While Fritz assessed the damage, Casper risked a backwards glance, and the look on Fritz's face surprised him. It wasn't just concern. There was something else there more like fear. Fritz hadn't been hurt, Irving was the one who was hurt, and this was why Casper was so confused by the fear he saw in Fritz's face. He wasn't sure because he only looked for a second, but he could have sworn he saw a tear.
Fritz's voice was shaky, and it didn't match his words. He said, “Bitch, stop faking it, I don't see any blood so you gotta be faking.”
It took a long couple of seconds for Irving to manage a thin voiced, “Yeah, I'm faking it.”
Fritz continued the joke, “Let's fake getting you to a fucking doctor. Can you fake walking too, you pussy-ass faker?”
Irving raised his head to look at Fritz and laughed, then winced, and with his face all screwed up in pain he managed to say, “As long as you stop faking that crying, you fucking pussy.”
Casper listened to the dialog behind him and the tone of their voices, and he thought he was beginning to understand the nature of the relationship between Irving and Fritz. He'd never imagined two machine-gun-toting, assault-suit-wearing, badass, mercenaries who shot shit up for fun and profit would be boyfriends, but now he didn't have to imagine it because they were right there behind him.

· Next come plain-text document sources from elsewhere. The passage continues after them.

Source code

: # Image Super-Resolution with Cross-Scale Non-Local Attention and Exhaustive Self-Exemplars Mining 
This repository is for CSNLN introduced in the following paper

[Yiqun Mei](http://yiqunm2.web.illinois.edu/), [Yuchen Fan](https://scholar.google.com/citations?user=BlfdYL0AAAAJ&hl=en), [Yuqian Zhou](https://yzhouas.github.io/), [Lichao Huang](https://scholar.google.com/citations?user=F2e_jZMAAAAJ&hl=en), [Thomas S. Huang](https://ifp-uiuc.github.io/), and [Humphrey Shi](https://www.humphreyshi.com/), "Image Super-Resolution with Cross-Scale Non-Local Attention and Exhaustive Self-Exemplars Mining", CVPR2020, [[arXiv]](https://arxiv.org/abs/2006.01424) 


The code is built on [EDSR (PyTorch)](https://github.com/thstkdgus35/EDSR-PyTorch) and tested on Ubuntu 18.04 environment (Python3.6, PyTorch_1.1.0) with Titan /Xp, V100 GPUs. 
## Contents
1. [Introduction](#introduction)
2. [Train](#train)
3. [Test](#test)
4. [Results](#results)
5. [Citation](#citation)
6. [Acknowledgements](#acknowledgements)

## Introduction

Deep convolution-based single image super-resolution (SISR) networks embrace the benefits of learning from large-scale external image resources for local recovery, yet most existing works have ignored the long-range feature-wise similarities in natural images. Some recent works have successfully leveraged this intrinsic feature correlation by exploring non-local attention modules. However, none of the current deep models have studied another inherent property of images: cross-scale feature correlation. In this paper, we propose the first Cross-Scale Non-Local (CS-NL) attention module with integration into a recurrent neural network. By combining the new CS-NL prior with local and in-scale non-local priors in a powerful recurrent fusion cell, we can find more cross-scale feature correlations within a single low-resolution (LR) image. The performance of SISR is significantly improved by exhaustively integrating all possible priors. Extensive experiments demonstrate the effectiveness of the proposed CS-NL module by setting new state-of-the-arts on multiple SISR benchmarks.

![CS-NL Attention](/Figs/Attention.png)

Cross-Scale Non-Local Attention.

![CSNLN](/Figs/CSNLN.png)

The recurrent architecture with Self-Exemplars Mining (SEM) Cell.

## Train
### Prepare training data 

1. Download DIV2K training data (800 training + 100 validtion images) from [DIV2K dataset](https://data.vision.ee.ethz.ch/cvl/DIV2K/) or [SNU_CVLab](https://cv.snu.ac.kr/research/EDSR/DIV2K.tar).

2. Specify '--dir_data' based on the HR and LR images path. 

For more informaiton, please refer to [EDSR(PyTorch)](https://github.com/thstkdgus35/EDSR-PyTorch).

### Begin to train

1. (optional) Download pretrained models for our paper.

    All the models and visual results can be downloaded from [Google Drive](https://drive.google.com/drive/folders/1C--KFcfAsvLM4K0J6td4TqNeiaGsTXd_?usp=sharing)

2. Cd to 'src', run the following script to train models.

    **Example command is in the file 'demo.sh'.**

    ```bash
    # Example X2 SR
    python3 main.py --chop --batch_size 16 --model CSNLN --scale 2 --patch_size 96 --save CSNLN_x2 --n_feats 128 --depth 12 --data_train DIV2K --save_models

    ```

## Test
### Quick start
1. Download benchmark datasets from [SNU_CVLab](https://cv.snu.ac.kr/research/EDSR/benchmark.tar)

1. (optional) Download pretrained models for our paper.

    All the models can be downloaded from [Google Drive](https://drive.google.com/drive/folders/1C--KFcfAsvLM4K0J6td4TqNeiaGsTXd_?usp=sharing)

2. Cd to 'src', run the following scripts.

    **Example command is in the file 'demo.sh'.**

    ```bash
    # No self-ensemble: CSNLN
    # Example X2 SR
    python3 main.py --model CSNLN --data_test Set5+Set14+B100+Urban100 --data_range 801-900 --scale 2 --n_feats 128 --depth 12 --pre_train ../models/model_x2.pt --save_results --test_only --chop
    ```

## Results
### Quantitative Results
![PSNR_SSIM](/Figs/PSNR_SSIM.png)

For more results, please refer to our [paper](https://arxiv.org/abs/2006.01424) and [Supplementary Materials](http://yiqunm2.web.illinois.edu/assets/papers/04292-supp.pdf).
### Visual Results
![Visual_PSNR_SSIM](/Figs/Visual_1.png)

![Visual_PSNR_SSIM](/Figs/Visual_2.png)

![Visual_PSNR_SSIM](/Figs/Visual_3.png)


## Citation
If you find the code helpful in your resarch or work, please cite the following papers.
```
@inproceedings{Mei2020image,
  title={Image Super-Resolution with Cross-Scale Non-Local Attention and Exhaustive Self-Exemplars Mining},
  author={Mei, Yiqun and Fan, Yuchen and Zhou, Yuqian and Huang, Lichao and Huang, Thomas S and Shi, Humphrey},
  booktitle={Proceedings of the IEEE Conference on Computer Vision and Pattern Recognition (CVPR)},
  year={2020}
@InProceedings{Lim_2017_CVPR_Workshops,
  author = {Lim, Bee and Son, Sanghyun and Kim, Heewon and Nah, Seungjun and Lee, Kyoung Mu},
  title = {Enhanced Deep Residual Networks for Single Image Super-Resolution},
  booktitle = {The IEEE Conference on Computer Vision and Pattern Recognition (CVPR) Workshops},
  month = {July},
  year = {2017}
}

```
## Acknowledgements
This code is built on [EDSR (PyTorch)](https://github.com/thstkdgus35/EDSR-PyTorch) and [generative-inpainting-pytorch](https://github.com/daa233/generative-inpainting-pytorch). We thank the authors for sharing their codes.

Bonnie, Carlos, Otis, and Catherine dragged Irving back down the hallway so he'd be less exposed. Shelby went with them to slap a painkiller on Irving's neck, leaving Casper alone with the tear-faced Fritz.
Casper felt like he should say something so he stammered, “I... I'm uh... I'm sorry about your boyfriend, man.” Fritz's massive fist approached Casper's face so quickly he thought he'd be pummeled to death right there in the hallway, but the huge, dark-skinned fist stopped six inches away from Casper's head. When Casper opened his eyes, he realized Fritz was showing him something. There, on Fritz's ring-finger was a gold band.

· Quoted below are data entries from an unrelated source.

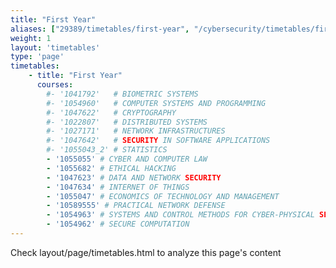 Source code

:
 ```yaml
---
title: "First Year"
aliases: ["29389/timetables/first-year", "/cybersecurity/timetables/first-year", "29389/courses/timetables/first-year"]
weight: 1
layout: 'timetables'
type: 'page'
timetables:
    - title: "First Year"
      courses:
        #- '1041792'   # BIOMETRIC SYSTEMS
        #- '1054960'   # COMPUTER SYSTEMS AND PROGRAMMING
        #- '1047622'   # CRYPTOGRAPHY
        #- '1022807'   # DISTRIBUTED SYSTEMS
        #- '1027171'   # NETWORK INFRASTRUCTURES
        #- '1047642'   # SECURITY IN SOFTWARE APPLICATIONS
        #- '1055043_2' # STATISTICS
        - '1055055' # CYBER AND COMPUTER LAW
        - '1055682' # ETHICAL HACKING
        - '1047623' # DATA AND NETWORK SECURITY
        - '1047634' # INTERNET OF THINGS
        - '1055047' # ECONOMICS OF TECHNOLOGY AND MANAGEMENT
        - '10589555' # PRACTICAL NETWORK DEFENSE
        - '1054963' # SYSTEMS AND CONTROL METHODS FOR CYBER-PHYSICAL SECURITY
        - '1054962' # SECURE COMPUTATION
---
```


Check layout/page/timetables.html to analyze this page's content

“That's my husband,” Fritz barked, adding, “We got Family Values, bitch!” Then Fritz grinned at Casper
, and Casper's heart started beating again.
When Bonnie returned, she couldn't figure out why teary-eyed Fritz had his arm around Casper's shoulders, half crushing him, while repeating over and over, “Skinny little fucker's alright, yeah, the skinny little fucker's alright, alright.”

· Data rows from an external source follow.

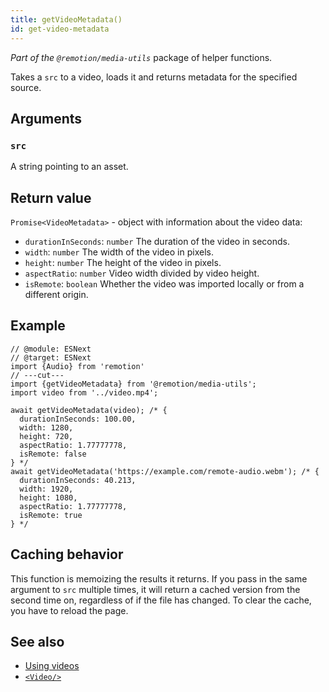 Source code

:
 ```yaml
---
title: getVideoMetadata()
id: get-video-metadata
---
```


_Part of the `@remotion/media-utils`_ package of helper functions.

Takes a `src` to a video, loads it and returns metadata for the specified source.

## Arguments

### `src`

A string pointing to an asset.

## Return value

`Promise<VideoMetadata>` - object with information about the video data:

- `durationInSeconds`: `number` The duration of the video in seconds.
- `width`: `number` The width of the video in pixels.
- `height`: `number` The height of the video in pixels.
- `aspectRatio`: `number` Video width divided by video height.
- `isRemote`: `boolean` Whether the video was imported locally or from a different origin.

## Example

```tsx twoslash
// @module: ESNext
// @target: ESNext
import {Audio} from 'remotion'
// ---cut---
import {getVideoMetadata} from '@remotion/media-utils';
import video from '../video.mp4';

await getVideoMetadata(video); /* {
  durationInSeconds: 100.00,
  width: 1280,
  height: 720,
  aspectRatio: 1.77777778,
  isRemote: false
} */
await getVideoMetadata('https://example.com/remote-audio.webm'); /* {
  durationInSeconds: 40.213,
  width: 1920,
  height: 1080,
  aspectRatio: 1.77777778,
  isRemote: true
} */
```

## Caching behavior

This function is memoizing the results it returns.
If you pass in the same argument to `src` multiple times, it will return a cached version from the second time on, regardless of if the file has changed. To clear the cache, you have to reload the page.

## See also

- [Using videos](/docs/assets#using-videos)
- [`<Video/>`](/docs/video)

Carlos pulled a phone out of his pocket, stared at it for a moment, then he looked down the hall at a pair of white double doors that were only ten yards away. He pointed and said, “There. He's in there.” Carlos turned to look behind him and asked, “Fritz?”
“Yeah?”
“Would you mind walking down the hall and knocking on that door for me?”
“You want me to knock on it or do you mean, like, that you want me to shoot the shit out of it?”
“I mean knock,” Carlos clarified. “But put your helmet on first.” Fritz lifted the massive helmet over his head, set it on the shoulder mounts, and latched it in place. “Everybody around the corner,” Carlos suggested. “There's probably gonna be some more shooting.”
Carlos handed Fritz what looked like a homemade grenade crafted from a can of shaving cream. It had gaffer's tape on the bottom half and a key chain with a three-inch yellow rubber duck swinging on the end of a short chain that was clipped to the top of the can. “I know this sounds weird,” Carlos said, “but when you knock on the door two things are going to happen. One, someone inside will probably shoot at you through the door. Two, the door's electronic lock is gonna open, and when it does, I want you pull the duck off the can, open the door, and throw the can inside the room. You got that?” Fritz just stared at him through the helmet's slit.
“Yeah, sure, whatever,” he said over the suit's speakers, adding, “I'm cool with that,” before he walked slowly down the hall to the white double doors.